Elle ajoute que malgré ces témoignages épars, ce sujet demeure tabou, et ce même dans les milieux les plus ouverts sur les questions les moins discutées dans notre société, comme celles concernant la sexualité. Il semblerait bien que l’expression de la remise en cause de ce bonheur divin est rejetée et condamnée, si bien que les mères, se sentant obligées de paraître heureuses, internalisent ce point de vue imposé et romancé.
Une autre thématique abordée lors de cette journée de lancement est d’ordre de la santé publique concernant le cancer du col de l’utérus. Peu abordé par rapport au cancer du sein, celui-ci reste une cause importante de mortalité chez les femmes, chose pour laquelle la revue a tenu à aborder ce sujet, dans le but d’informer et de sensibiliser les femmes notamment au dépistage.
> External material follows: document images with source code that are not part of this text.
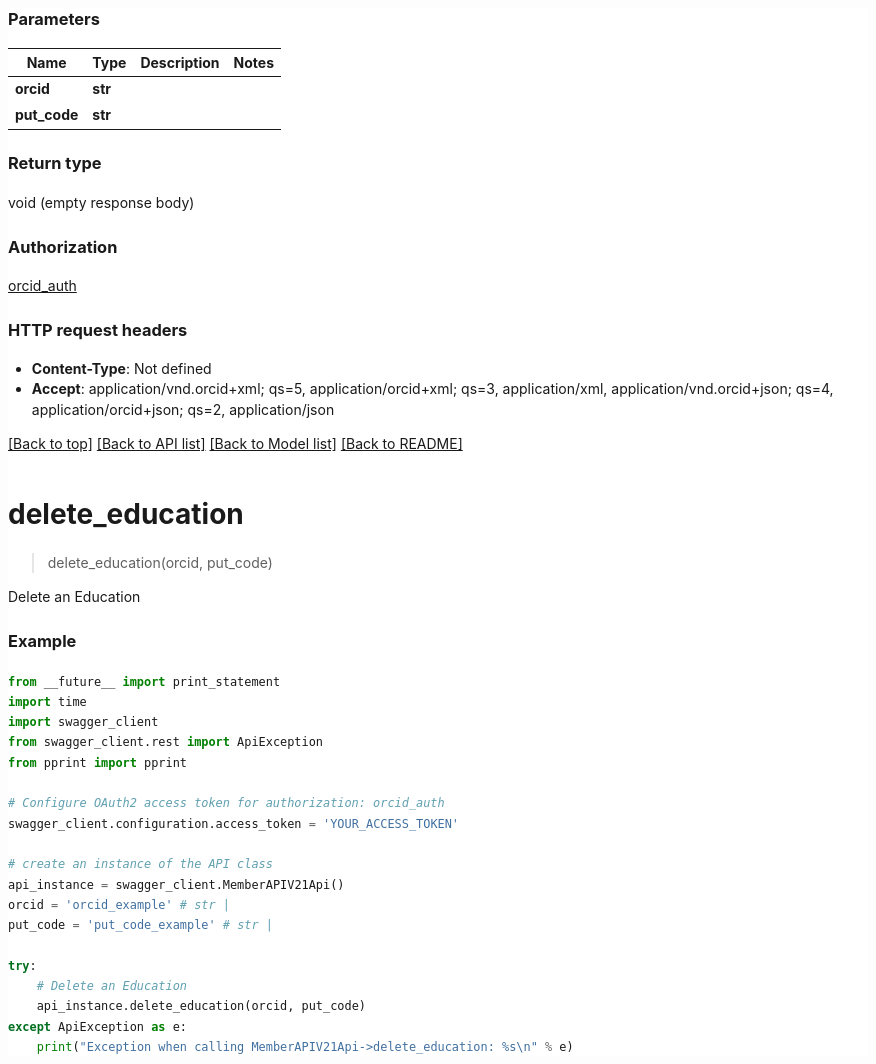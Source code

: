 ### Parameters

Name | Type | Description  | Notes
------------- | ------------- | ------------- | -------------
 **orcid** | **str**|  | 
 **put_code** | **str**|  | 

### Return type

void (empty response body)

### Authorization

[orcid_auth](../README.md#orcid_auth)

### HTTP request headers

 - **Content-Type**: Not defined
 - **Accept**: application/vnd.orcid+xml; qs=5, application/orcid+xml; qs=3, application/xml, application/vnd.orcid+json; qs=4, application/orcid+json; qs=2, application/json

[[Back to top]](#) [[Back to API list]](../README.md#documentation-for-api-endpoints) [[Back to Model list]](../README.md#documentation-for-models) [[Back to README]](../README.md)

# **delete_education**
> delete_education(orcid, put_code)

Delete an Education



### Example 
```python
from __future__ import print_statement
import time
import swagger_client
from swagger_client.rest import ApiException
from pprint import pprint

# Configure OAuth2 access token for authorization: orcid_auth
swagger_client.configuration.access_token = 'YOUR_ACCESS_TOKEN'

# create an instance of the API class
api_instance = swagger_client.MemberAPIV21Api()
orcid = 'orcid_example' # str | 
put_code = 'put_code_example' # str | 

try: 
    # Delete an Education
    api_instance.delete_education(orcid, put_code)
except ApiException as e:
    print("Exception when calling MemberAPIV21Api->delete_education: %s\n" % e)
```
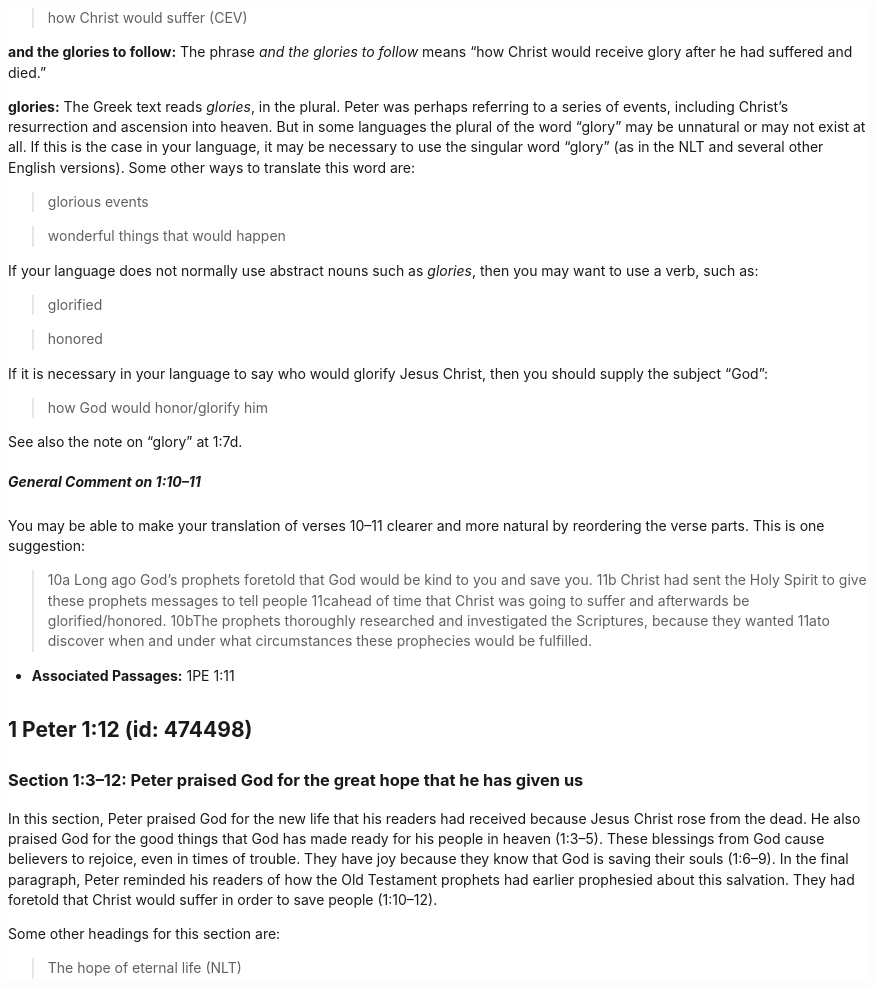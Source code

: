 > how Christ would suffer (CEV)

**and the glories to follow:** The phrase *and the glories to follow* means “how Christ would receive glory after he had suffered and died.”

**glories:** The Greek text reads *glories*, in the plural. Peter was perhaps referring to a series of events, including Christ’s resurrection and ascension into heaven. But in some languages the plural of the word “glory” may be unnatural or may not exist at all. If this is the case in your language, it may be necessary to use the singular word “glory” (as in the NLT and several other English versions). Some other ways to translate this word are:

> glorious events

> wonderful things that would happen

If your language does not normally use abstract nouns such as *glories*, then you may want to use a verb, such as:

> glorified

> honored

If it is necessary in your language to say who would glorify Jesus Christ, then you should supply the subject “God”:

> how God would honor/glorify him

See also the note on “glory” at 1:7d.

##### **General Comment on 1:10–11**

You may be able to make your translation of verses 10–11 clearer and more natural by reordering the verse parts. This is one suggestion:

> 10a Long ago God’s prophets foretold that God would be kind to you and save you. 11b Christ had sent the Holy Spirit to give these prophets messages to tell people 11cahead of time that Christ was going to suffer and afterwards be glorified/honored. 10bThe prophets thoroughly researched and investigated the Scriptures, because they wanted 11ato discover when and under what circumstances these prophecies would be fulfilled.

* **Associated Passages:** 1PE 1:11

## 1 Peter 1:12 (id: 474498)

### Section 1:3–12: Peter praised God for the great hope that he has given us

In this section, Peter praised God for the new life that his readers had received because Jesus Christ rose from the dead. He also praised God for the good things that God has made ready for his people in heaven (1:3–5\). These blessings from God cause believers to rejoice, even in times of trouble. They have joy because they know that God is saving their souls (1:6–9\). In the final paragraph, Peter reminded his readers of how the Old Testament prophets had earlier prophesied about this salvation. They had foretold that Christ would suffer in order to save people (1:10–12\).

Some other headings for this section are:

> The hope of eternal life (NLT)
Un écho à la journée internationale de lutte des femmes
Le lancement de cette revue est un événement qui fait écho à l’esprit de cette journée du 8 mars. La résolution de celles qui ont œuvré dans le but commun d’inventer un espace dédié à toutes ainsi que la diversité du contenu de la revue ont beaucoup séduit.
L’une des femmes présentes ce jour-là, Louisa Ait-Hamou, universitaire, militante féministe et membre du réseau Wassila, a exprimé son enthousiasme en déclarant : “C’est en effet la première fois qu’il y a une vraie revue féministe, et c’est important de laisser ça par écrit. Il est vrai que nous avons une tradition orale importante, mais ce qui reste, c’est les écrits. C’est donc très bien qu’il y ait cette revue et j’espère qu’elle tiendra.” Une autre, Leyla, affirme : “C’est un bon principe. Le fait qu’il y ait un espace localisé est déjà une avancée concluante et intéressante, et en même temps, la revue semble très foisonnante, très féconde. On apprend donc beaucoup de choses simplement en la parcourant. Il est important qu’il y ait à la fois un lieu réel de rencontre et de communication et un ouvrage qui sert d’outil, de repère, de guide.”